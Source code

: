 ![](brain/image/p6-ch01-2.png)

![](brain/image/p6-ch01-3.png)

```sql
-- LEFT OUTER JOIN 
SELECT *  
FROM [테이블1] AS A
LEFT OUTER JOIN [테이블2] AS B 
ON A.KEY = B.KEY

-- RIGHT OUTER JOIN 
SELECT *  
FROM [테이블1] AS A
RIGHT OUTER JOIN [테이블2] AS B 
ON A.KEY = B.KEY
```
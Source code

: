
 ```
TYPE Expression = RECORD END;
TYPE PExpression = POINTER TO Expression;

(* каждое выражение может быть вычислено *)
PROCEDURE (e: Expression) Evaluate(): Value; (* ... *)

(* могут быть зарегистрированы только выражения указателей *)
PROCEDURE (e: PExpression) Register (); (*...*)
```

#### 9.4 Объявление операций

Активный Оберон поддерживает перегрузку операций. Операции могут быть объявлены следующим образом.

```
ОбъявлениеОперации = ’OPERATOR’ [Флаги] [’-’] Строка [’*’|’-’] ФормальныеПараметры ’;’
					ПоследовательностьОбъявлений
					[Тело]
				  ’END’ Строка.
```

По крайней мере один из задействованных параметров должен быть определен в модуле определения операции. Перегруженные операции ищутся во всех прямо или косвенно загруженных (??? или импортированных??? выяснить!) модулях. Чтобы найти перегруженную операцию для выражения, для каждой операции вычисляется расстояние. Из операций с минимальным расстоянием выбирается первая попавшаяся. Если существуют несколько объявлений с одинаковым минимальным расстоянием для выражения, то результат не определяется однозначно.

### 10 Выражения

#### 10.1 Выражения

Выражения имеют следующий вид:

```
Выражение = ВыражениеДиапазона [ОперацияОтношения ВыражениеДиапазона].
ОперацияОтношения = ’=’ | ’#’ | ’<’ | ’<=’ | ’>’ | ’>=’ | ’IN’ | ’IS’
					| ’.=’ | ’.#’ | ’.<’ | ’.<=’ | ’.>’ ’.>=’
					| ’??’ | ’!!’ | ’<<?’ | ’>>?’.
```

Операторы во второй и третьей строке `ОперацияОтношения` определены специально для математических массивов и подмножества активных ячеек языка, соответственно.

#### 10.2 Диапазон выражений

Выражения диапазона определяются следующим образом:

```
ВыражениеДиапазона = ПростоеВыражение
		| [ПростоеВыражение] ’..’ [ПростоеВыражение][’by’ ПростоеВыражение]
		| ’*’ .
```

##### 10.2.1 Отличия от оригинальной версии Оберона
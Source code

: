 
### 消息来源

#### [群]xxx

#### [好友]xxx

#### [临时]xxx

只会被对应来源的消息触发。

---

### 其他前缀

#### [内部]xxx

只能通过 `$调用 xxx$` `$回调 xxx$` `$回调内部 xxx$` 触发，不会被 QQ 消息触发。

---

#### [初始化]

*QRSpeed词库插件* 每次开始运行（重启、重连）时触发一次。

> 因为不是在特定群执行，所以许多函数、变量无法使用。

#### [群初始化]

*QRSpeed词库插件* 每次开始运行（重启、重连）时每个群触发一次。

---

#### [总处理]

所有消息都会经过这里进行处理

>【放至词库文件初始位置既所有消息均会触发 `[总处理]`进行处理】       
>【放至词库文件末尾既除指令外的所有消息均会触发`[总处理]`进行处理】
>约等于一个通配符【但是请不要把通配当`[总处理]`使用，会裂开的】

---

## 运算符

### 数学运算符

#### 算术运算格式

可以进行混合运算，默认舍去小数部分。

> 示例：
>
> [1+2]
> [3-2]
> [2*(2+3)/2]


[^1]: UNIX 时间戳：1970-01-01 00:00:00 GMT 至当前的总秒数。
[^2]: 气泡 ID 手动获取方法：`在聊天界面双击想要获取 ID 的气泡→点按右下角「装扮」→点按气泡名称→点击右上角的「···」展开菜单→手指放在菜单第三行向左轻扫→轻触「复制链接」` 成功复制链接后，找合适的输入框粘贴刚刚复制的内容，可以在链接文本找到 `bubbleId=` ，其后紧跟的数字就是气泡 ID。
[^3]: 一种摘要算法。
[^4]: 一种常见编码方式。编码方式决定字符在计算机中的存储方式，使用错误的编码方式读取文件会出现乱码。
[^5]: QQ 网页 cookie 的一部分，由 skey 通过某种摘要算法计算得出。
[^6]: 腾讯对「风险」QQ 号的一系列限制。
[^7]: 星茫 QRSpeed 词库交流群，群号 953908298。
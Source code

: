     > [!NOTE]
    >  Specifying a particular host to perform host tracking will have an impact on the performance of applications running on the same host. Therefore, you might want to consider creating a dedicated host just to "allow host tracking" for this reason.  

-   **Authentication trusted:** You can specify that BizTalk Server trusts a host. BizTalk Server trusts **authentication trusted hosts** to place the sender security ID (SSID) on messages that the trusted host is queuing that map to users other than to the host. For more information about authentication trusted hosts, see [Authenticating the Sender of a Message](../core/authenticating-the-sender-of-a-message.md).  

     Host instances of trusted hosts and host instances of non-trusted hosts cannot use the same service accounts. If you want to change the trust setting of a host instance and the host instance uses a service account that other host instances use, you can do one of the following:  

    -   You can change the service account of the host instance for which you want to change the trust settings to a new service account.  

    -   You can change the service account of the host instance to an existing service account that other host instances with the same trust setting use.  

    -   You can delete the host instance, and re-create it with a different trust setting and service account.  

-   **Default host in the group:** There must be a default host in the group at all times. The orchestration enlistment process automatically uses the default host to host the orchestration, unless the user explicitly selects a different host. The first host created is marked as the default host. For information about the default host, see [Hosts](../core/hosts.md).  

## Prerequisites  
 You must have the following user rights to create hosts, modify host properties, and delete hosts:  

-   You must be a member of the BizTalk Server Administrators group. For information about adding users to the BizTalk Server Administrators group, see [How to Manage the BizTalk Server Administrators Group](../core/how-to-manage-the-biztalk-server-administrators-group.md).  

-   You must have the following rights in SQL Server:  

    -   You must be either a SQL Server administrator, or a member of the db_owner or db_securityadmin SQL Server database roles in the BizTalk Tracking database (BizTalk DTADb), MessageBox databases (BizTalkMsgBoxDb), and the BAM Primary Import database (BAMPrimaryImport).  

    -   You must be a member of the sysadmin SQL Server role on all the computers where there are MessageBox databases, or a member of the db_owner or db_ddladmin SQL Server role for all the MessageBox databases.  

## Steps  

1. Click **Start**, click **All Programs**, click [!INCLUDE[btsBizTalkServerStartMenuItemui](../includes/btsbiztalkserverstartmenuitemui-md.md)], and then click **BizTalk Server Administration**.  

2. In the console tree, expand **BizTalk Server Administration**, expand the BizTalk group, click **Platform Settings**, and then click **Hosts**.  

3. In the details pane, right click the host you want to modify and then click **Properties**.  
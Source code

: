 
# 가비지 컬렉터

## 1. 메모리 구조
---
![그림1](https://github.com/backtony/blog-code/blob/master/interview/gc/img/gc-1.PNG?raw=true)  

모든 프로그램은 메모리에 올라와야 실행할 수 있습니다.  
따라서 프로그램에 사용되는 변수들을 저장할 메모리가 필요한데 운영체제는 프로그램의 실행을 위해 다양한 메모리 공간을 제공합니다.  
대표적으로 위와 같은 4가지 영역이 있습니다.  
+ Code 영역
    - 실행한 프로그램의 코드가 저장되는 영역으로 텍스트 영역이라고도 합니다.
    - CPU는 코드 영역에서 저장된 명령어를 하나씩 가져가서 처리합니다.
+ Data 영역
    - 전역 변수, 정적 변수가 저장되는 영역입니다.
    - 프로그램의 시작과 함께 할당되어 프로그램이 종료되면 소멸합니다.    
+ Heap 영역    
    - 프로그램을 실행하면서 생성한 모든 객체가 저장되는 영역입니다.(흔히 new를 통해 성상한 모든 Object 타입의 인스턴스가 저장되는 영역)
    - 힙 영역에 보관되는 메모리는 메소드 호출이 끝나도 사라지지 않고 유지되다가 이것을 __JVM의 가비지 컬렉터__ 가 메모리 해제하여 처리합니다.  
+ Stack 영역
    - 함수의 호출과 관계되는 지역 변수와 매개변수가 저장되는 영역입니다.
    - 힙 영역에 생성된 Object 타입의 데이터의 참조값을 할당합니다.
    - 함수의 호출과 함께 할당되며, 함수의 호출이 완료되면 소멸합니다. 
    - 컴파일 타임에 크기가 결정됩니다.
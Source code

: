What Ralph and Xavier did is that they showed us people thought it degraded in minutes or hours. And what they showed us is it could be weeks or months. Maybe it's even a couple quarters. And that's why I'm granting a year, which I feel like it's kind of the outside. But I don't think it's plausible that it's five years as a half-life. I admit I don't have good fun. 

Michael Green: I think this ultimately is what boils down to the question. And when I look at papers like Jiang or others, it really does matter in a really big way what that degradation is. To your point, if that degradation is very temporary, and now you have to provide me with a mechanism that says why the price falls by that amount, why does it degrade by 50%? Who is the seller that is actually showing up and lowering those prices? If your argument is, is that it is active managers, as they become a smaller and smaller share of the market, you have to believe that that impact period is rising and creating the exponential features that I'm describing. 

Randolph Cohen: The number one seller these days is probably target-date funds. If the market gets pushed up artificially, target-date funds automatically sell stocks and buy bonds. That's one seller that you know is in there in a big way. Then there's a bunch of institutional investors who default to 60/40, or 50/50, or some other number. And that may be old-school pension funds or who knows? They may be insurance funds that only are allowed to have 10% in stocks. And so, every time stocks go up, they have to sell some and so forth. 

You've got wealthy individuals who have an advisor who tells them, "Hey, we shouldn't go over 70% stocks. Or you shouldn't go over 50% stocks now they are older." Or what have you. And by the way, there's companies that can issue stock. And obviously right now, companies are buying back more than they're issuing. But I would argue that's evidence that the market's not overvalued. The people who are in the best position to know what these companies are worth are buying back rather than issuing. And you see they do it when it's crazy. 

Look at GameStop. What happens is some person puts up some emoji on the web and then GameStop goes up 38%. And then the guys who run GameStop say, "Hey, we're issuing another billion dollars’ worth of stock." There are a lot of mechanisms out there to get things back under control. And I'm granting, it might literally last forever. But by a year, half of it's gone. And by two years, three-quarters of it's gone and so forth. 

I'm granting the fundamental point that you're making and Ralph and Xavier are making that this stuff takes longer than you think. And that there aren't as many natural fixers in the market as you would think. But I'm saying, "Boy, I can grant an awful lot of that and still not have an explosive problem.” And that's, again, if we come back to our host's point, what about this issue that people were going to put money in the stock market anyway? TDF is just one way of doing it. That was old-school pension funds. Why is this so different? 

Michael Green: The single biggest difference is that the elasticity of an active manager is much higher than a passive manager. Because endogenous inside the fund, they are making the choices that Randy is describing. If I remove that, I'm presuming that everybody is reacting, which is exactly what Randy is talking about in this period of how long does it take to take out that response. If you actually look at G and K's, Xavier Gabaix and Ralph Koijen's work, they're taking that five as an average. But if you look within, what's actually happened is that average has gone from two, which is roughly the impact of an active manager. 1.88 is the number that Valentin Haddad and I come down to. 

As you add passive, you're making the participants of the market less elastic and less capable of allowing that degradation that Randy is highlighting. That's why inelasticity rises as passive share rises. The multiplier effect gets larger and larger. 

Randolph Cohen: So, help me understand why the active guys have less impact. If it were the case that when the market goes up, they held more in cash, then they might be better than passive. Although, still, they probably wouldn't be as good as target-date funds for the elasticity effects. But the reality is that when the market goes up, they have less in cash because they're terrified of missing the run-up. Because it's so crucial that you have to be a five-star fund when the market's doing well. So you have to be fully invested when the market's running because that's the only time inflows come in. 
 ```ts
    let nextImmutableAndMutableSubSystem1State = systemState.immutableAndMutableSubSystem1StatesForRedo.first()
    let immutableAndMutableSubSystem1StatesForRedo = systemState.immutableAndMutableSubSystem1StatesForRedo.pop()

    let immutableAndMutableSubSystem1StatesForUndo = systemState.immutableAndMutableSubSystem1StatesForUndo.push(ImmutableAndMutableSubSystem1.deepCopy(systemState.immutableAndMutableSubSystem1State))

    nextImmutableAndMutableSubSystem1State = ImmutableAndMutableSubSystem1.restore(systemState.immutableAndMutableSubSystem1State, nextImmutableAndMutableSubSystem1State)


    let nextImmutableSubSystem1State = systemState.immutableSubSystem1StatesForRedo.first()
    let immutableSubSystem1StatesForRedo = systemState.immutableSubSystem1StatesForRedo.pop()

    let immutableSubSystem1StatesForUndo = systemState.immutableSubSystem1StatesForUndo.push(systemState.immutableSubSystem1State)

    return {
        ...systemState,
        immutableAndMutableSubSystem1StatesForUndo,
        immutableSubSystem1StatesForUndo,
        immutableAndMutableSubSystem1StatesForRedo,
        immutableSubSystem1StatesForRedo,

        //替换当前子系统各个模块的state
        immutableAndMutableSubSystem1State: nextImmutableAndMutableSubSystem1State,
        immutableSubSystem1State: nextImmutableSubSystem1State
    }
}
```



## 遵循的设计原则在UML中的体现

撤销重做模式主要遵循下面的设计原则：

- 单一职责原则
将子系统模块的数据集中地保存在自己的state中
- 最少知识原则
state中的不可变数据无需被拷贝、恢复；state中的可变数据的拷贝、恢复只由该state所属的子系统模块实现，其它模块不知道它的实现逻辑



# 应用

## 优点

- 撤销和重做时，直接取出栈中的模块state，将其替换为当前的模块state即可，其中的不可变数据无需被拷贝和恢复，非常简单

What this task involves:
Could you copy out every line in the material above that contains the string "PROCEDURE"?

Response to the exercise:
PROCEDURE (e: Expression) Evaluate(): Value; (* ... *)
PROCEDURE (e: PExpression) Register (); (*...*)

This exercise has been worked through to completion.